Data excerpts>
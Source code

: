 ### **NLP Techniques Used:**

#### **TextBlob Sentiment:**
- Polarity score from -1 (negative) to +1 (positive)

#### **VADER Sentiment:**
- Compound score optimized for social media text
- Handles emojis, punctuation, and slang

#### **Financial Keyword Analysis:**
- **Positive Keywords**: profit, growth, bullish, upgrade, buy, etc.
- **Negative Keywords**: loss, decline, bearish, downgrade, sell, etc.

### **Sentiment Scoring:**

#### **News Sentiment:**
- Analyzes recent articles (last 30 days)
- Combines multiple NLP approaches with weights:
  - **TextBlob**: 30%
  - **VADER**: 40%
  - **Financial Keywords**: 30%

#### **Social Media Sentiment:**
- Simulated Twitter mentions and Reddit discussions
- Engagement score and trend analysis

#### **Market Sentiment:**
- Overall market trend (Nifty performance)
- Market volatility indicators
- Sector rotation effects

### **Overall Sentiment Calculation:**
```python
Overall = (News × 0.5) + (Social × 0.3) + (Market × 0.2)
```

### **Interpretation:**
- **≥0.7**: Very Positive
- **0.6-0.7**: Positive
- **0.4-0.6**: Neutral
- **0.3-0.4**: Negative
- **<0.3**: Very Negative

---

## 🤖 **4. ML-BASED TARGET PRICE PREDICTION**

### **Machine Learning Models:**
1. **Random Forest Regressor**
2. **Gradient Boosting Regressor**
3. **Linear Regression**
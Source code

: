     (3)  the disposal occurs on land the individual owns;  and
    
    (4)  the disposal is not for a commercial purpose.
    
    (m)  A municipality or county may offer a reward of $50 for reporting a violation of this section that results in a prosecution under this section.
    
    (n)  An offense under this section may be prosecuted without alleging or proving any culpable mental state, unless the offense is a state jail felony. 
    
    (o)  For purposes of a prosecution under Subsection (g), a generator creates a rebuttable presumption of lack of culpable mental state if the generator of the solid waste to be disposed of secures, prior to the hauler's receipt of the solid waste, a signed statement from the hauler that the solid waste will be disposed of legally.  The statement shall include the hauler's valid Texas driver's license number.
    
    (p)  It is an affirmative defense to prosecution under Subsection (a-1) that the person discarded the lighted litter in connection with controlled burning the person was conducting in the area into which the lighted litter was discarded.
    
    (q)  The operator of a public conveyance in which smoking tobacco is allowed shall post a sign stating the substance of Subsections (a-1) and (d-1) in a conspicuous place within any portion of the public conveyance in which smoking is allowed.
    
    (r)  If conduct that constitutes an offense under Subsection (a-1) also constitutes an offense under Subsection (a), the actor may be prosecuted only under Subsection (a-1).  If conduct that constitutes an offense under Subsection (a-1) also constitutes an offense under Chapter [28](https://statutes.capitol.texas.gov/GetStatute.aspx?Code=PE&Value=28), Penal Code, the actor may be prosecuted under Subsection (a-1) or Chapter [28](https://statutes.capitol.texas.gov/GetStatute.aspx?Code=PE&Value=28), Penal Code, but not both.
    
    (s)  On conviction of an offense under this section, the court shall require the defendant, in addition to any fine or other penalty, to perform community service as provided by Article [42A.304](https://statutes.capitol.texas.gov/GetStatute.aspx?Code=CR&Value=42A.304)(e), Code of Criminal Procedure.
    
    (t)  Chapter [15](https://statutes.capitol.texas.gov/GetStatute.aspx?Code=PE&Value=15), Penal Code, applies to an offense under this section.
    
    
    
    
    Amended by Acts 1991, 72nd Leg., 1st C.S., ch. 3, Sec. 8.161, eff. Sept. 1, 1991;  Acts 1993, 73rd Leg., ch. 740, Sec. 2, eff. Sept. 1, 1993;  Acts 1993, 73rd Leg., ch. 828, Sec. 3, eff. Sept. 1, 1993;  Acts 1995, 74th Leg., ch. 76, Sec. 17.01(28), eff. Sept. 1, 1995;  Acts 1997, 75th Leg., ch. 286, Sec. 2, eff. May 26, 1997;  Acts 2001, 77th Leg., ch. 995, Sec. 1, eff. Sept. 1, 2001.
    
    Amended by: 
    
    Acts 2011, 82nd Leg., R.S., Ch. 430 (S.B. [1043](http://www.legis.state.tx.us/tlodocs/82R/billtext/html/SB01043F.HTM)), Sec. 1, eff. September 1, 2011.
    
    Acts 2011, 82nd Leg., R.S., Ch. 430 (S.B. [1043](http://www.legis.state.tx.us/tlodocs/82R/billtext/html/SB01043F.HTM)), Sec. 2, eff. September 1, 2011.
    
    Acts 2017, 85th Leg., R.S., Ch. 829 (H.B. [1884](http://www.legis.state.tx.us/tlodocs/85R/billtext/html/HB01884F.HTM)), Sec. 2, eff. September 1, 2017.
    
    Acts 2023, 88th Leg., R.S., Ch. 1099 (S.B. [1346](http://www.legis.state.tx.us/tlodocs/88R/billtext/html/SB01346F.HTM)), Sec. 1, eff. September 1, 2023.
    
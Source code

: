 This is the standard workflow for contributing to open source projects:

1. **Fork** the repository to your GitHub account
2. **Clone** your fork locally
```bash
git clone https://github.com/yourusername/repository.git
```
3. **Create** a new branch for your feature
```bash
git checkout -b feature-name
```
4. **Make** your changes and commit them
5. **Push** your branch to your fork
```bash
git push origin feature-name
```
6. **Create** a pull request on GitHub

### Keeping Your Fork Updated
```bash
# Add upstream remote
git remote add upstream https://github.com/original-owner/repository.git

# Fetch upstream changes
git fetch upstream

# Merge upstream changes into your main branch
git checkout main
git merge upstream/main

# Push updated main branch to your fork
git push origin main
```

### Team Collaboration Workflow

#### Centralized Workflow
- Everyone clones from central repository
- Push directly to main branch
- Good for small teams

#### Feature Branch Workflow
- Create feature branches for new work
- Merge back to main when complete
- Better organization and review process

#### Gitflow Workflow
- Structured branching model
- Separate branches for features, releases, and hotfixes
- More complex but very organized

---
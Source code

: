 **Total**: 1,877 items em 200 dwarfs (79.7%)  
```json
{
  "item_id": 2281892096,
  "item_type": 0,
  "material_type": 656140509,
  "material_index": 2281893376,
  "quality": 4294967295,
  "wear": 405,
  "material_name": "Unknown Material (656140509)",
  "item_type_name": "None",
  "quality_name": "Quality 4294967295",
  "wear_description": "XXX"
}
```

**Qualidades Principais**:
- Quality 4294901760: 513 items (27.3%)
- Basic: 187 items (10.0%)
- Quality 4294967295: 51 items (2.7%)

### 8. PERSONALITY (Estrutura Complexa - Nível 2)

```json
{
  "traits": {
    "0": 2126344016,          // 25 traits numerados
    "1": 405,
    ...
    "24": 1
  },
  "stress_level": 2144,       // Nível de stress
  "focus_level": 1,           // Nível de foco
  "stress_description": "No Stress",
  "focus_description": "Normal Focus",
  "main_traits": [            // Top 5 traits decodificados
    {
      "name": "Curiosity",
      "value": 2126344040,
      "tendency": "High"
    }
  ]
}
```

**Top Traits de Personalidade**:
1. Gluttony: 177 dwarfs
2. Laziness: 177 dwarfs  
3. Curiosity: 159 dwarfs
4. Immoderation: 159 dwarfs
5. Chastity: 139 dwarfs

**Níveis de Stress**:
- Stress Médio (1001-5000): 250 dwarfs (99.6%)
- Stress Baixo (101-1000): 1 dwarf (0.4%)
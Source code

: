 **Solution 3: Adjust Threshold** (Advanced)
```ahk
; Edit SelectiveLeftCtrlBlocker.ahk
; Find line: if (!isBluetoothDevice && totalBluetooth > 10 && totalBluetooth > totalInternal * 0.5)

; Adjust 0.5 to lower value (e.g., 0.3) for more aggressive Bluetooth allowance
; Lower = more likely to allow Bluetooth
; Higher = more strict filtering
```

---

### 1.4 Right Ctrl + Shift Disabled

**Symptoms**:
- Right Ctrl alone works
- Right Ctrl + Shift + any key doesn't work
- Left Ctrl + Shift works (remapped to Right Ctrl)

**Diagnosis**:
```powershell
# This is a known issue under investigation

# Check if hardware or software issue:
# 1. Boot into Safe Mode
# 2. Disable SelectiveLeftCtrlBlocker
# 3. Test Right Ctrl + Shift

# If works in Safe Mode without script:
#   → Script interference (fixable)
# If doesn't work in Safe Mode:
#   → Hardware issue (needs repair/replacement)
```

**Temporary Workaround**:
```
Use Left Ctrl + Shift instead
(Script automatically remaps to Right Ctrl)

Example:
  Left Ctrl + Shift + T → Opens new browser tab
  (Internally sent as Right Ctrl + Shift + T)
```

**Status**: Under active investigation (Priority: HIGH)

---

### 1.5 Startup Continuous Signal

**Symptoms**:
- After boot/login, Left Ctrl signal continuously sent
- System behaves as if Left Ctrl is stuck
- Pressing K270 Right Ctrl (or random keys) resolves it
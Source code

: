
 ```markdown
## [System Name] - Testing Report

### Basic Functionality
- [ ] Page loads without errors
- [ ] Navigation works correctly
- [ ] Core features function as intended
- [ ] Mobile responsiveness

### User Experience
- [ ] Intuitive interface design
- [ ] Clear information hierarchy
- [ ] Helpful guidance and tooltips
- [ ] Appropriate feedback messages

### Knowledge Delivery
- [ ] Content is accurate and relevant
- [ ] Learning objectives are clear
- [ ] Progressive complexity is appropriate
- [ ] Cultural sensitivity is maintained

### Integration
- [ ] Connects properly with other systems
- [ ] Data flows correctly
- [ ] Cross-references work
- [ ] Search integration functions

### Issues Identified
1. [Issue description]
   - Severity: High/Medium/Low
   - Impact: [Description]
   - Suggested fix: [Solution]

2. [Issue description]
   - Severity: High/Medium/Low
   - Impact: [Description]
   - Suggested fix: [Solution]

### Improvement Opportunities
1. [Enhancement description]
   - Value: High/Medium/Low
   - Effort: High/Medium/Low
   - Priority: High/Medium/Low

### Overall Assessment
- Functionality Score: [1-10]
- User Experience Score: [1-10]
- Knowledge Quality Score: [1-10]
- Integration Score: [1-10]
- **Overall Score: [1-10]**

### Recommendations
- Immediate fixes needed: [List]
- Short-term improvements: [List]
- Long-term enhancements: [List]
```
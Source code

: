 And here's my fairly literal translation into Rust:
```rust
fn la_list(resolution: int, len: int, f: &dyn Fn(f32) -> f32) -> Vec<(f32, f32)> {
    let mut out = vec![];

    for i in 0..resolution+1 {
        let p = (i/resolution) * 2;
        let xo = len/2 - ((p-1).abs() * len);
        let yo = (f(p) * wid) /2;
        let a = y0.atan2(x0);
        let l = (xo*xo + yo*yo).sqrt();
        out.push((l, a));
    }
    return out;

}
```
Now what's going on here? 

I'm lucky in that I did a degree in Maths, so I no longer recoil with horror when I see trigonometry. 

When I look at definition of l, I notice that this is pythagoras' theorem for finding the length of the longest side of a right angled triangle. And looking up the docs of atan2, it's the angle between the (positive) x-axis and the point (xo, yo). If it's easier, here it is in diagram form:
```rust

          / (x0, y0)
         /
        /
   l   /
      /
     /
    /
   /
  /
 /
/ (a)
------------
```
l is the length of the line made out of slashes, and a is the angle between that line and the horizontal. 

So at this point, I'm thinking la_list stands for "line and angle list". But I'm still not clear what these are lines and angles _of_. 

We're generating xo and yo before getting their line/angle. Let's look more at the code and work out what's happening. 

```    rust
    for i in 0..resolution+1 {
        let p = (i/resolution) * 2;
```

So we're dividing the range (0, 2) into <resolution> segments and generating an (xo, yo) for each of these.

Work required> Please return every line from the first one in the records above down to the line containing "upgrade, buy, etc.", including both, exactly as written and nothing more.

Exercise response>
Source code

: ### **NLP Techniques Used:**

#### **TextBlob Sentiment:**
- Polarity score from -1 (negative) to +1 (positive)

#### **VADER Sentiment:**
- Compound score optimized for social media text
- Handles emojis, punctuation, and slang

#### **Financial Keyword Analysis:**
- **Positive Keywords**: profit, growth, bullish, upgrade, buy, etc.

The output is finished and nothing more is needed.